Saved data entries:
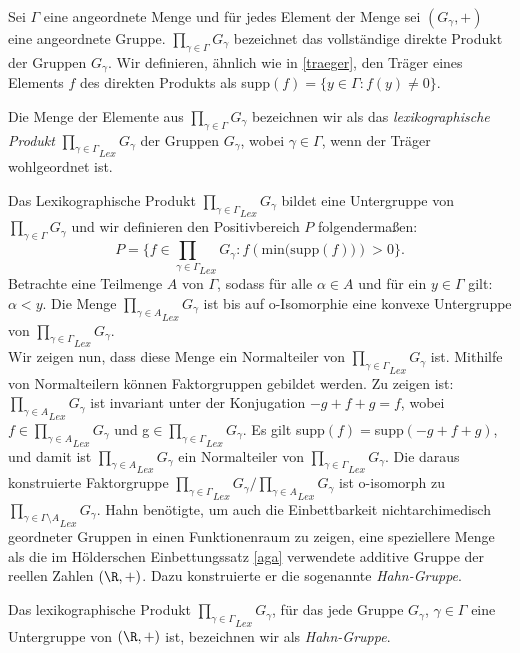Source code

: Sei $\Gamma$ eine angeordnete Menge und für jedes Element der Menge sei $\left(G_\gamma, +\right)$ eine angeordnete Gruppe. $\prod_{\gamma \in \Gamma} G_\gamma$ bezeichnet das vollständige direkte Produkt der Gruppen $G_\gamma$. Wir definieren, ähnlich wie in \ref{traeger}, den Träger eines Elements $f$ des direkten Produkts als supp$\left(f\right) = \lbrace y \in \Gamma: f(y) \neq 0 \rbrace$. \cite{priesscrampe83}
\begin{defn} %
Die Menge der Elemente aus $\prod_{\gamma \in \Gamma} G_\gamma$ bezeichnen wir als das \textit{lexikographische Produkt} ${\prod_{\gamma \in \Gamma}}_{Lex} G_\gamma$ der Gruppen $G_\gamma$, wobei $\gamma \in \Gamma$, wenn der Träger wohlgeordnet ist.
\end{defn}
Das Lexikographische Produkt ${\prod_{\gamma \in \Gamma}}_{Lex} G_\gamma$ bildet eine Untergruppe von  $\prod_{\gamma \in \Gamma} G_\gamma$ und wir definieren den Positivbereich $P$ folgendermaßen:\\
\[ P = \lbrace f \in {\prod_{\gamma \in \Gamma}}_{Lex} G_\gamma: 
f\left(\text{min(supp}(f))\right) > 0 \rbrace.\]
Betrachte eine Teilmenge $A$ von $\Gamma$, sodass für alle $\alpha \in A$ und für ein $y\in\Gamma$ gilt: $\alpha < y$. Die Menge ${\prod_{\gamma \in A}}_{Lex} G_\gamma$ ist bis auf o-Isomorphie eine konvexe Untergruppe von ${\prod_{\gamma \in \Gamma}}_{Lex} G_\gamma$.\\
Wir zeigen nun, dass diese Menge ein Normalteiler von ${\prod_{\gamma \in \Gamma}}_{Lex} G_\gamma$ ist. Mithilfe von Normalteilern können Faktorgruppen gebildet werden. Zu zeigen ist:  ${\prod_{\gamma \in A}}_{Lex} G_\gamma$ ist invariant unter der Konjugation $-g+f+g = f$, wobei $f \in  {\prod_{\gamma \in A}}_{Lex} G_\gamma$ und g$\in  {\prod_{\gamma \in \Gamma}}_{Lex} G_\gamma$. Es gilt supp$\left(f\right) = $supp$\left(-g + f + g\right)$, und damit ist  ${\prod_{\gamma \in A}}_{Lex} G_\gamma$ ein Normalteiler von  ${\prod_{\gamma \in \Gamma}}_{Lex} G_\gamma$. Die daraus konstruierte Faktorgruppe  ${\prod_{\gamma \in \Gamma}}_{Lex} G_\gamma /  {\prod_{\gamma \in A}}_{Lex} G_\gamma$ ist o-isomorph zu  ${\prod_{\gamma \in \Gamma\setminus A}}_{Lex} G_\gamma$.
Hahn benötigte, um auch die Einbettbarkeit nichtarchimedisch geordneter Gruppen in einen Funktionenraum zu zeigen, eine speziellere Menge als die im Hölderschen Einbettungssatz \ref{aga} verwendete additive Gruppe der reellen Zahlen $\left(\R, +\right)$. Dazu konstruierte er die sogenannte \textit{Hahn-Gruppe}.
\begin{defn}\label{Hahn-Gruppe}  %
Das lexikographische Produkt  ${\prod_{\gamma \in \Gamma}}_{Lex} G_\gamma$, für das jede Gruppe $G_\gamma$, $\gamma \in\Gamma$ eine Untergruppe von $\left(\R, +\right)$ ist, bezeichnen wir als \textit{Hahn-Gruppe}.
\end{defn}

**What is required:** Each line in the records above with "defn" must be returned.

**Reply:**
\begin{defn} %
\end{defn}
\begin{defn}\label{Hahn-Gruppe}  %
\end{defn}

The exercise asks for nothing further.